Collected data:
——————————

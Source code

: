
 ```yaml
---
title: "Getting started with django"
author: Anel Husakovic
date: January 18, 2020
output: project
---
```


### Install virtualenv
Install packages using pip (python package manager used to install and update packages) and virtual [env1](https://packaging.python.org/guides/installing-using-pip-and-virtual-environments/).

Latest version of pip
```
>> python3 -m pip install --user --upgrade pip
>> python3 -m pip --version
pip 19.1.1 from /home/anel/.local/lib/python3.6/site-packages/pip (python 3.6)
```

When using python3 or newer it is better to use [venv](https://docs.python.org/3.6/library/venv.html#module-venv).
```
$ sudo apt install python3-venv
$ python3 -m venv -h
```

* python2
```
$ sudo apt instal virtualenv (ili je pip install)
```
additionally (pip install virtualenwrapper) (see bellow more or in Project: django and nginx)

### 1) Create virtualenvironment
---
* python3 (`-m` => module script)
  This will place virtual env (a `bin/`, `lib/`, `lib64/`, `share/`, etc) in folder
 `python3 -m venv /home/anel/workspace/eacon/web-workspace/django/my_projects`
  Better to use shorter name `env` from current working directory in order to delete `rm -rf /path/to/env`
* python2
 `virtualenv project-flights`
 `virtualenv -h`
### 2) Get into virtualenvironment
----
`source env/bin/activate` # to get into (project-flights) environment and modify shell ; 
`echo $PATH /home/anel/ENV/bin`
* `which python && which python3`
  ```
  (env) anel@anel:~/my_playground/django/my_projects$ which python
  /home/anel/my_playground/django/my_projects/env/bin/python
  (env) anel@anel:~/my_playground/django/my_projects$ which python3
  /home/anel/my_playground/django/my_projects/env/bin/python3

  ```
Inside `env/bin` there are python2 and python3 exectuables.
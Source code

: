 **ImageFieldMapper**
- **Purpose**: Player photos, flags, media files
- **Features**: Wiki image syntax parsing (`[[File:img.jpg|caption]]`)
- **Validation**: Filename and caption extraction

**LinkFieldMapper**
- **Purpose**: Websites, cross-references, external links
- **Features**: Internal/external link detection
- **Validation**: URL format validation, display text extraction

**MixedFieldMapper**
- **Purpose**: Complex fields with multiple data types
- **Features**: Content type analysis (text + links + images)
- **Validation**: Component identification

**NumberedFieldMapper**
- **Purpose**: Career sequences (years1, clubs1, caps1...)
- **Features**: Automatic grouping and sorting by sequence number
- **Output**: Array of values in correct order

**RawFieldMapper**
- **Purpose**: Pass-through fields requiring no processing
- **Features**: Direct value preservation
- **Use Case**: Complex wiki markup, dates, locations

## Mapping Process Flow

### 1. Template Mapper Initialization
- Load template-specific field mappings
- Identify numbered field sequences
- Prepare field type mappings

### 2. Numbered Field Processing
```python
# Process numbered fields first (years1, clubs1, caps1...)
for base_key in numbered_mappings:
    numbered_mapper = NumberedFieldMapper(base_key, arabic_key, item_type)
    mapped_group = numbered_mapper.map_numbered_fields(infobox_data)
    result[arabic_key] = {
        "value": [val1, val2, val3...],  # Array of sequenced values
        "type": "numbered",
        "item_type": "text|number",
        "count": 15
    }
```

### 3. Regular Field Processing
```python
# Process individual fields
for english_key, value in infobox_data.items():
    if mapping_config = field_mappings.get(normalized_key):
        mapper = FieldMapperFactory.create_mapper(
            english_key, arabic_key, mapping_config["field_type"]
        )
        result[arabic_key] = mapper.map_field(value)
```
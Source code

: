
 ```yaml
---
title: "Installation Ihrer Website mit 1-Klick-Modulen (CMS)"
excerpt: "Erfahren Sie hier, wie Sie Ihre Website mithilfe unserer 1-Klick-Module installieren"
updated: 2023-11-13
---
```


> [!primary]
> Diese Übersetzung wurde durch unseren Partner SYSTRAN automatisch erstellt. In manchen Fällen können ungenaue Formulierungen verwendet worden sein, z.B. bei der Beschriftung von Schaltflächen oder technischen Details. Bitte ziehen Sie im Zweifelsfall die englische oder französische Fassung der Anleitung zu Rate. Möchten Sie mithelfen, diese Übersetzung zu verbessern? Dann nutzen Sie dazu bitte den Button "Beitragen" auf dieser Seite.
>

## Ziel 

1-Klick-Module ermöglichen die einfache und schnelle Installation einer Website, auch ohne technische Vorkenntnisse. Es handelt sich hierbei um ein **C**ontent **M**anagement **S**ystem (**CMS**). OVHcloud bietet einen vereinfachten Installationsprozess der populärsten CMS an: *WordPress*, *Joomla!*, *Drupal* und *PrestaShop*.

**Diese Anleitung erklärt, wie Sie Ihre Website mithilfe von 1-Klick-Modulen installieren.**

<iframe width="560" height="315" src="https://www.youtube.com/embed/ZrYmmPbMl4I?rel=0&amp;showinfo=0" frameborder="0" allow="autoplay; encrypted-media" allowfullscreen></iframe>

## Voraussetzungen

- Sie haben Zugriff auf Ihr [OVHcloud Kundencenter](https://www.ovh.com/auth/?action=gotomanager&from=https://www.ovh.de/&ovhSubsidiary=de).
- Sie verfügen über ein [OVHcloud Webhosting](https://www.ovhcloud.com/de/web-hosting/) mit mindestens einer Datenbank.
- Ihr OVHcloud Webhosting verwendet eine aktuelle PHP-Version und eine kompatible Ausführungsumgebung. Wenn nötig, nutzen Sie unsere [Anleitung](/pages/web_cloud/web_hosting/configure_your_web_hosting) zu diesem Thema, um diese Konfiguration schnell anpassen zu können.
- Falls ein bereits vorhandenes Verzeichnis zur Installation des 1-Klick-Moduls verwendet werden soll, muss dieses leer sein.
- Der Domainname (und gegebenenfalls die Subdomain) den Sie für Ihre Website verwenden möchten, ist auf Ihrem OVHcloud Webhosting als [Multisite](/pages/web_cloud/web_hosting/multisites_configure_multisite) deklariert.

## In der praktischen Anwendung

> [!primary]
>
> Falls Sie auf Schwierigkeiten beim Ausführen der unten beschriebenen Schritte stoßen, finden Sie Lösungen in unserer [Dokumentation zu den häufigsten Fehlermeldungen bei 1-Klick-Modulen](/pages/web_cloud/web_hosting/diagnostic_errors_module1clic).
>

——————————

PROMPT: Pull out all lines from the entries above in which the word "result" appears.

EXERCISE ANSWER:
    result[arabic_key] = {
        result[arabic_key] = mapper.map_field(value)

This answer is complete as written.